Work request
From the records below, print exactly the lines starting at the one containing "such as introducing" and ending at the one containing "### [UFARM1-6] Protocol", ends included, and nothing else.

**** Exercise materials

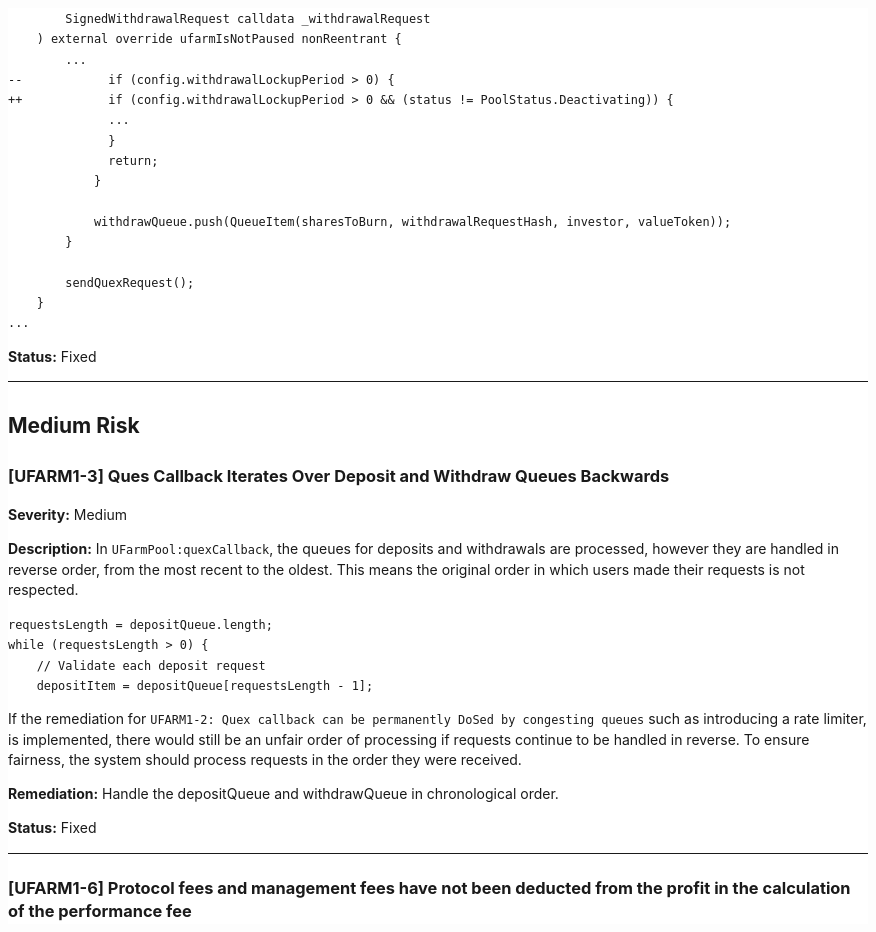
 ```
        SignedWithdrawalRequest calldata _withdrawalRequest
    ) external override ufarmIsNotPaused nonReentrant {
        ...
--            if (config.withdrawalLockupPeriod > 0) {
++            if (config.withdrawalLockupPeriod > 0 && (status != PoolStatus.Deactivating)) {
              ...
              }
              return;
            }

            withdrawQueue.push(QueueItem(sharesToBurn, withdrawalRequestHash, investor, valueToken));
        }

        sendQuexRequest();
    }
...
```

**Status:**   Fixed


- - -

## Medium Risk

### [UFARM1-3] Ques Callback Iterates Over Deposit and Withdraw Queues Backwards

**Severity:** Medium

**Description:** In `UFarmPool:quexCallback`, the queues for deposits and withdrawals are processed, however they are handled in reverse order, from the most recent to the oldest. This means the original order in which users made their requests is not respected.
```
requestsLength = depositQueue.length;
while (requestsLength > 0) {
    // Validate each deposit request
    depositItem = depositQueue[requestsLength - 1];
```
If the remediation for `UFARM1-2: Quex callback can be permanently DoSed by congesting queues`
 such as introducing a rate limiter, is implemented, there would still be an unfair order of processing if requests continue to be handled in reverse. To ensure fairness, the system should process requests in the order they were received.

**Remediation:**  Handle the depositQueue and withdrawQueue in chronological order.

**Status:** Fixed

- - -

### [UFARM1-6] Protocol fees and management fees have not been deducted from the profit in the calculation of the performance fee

********
**** Exercise materials

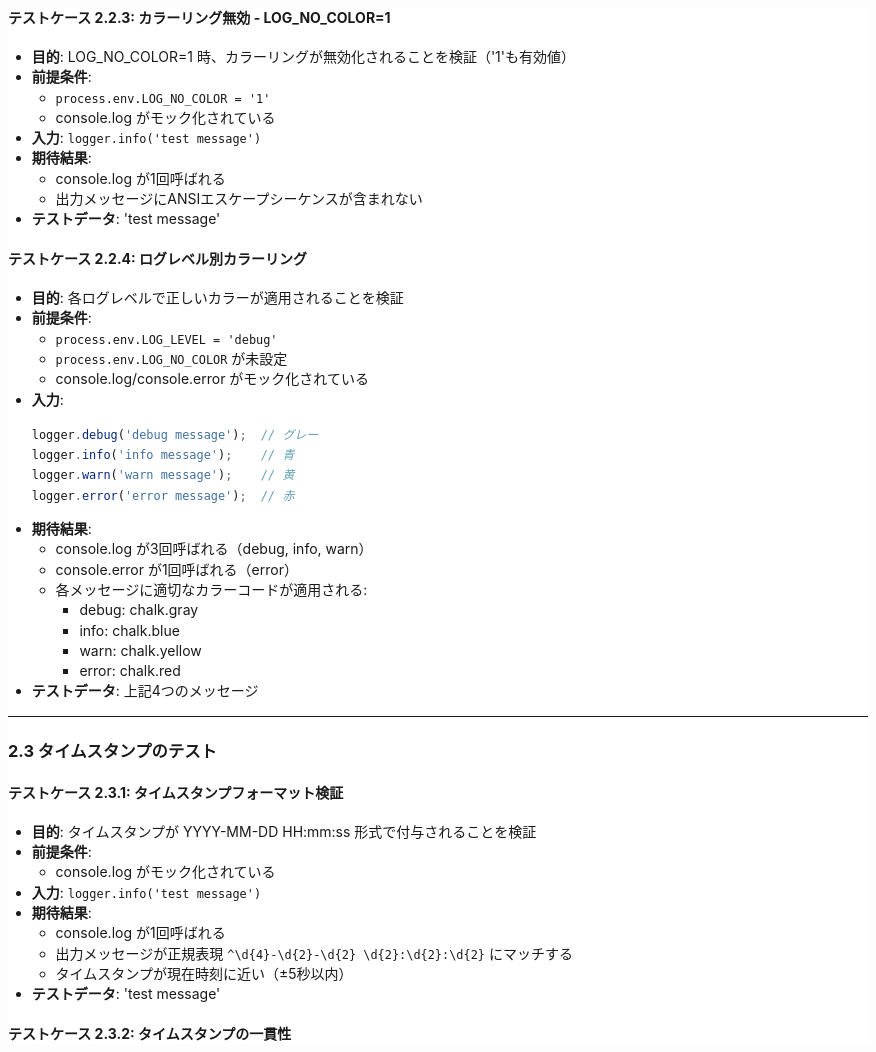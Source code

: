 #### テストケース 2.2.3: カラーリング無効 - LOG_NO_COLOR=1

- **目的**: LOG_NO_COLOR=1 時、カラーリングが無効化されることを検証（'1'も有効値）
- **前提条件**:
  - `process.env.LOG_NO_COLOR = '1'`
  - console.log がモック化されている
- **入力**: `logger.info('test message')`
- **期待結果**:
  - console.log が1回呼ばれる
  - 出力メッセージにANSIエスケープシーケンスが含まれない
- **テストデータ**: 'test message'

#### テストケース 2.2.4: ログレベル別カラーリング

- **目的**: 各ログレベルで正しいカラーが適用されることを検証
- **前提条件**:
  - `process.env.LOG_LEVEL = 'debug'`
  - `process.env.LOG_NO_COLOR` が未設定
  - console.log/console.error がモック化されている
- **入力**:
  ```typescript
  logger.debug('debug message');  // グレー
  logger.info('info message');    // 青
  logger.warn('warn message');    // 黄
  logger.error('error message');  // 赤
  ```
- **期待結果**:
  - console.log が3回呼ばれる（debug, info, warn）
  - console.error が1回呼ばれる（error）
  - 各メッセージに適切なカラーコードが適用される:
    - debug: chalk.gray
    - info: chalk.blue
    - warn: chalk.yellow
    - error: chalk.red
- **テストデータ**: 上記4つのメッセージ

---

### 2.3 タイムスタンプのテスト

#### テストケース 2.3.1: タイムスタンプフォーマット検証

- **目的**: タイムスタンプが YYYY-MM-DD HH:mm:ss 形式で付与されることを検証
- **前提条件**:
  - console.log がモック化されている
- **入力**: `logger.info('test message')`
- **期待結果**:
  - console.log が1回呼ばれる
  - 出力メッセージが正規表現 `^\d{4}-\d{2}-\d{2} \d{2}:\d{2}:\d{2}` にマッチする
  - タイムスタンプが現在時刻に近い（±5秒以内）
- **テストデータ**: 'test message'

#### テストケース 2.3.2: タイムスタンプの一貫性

********

Reply
 such as introducing a rate limiter, is implemented, there would still be an unfair order of processing if requests continue to be handled in reverse. To ensure fairness, the system should process requests in the order they were received.

**Remediation:**  Handle the depositQueue and withdrawQueue in chronological order.

**Status:** Fixed

- - -

### [UFARM1-6] Protocol fees and management fees have not been deducted from the profit in the calculation of the performance fee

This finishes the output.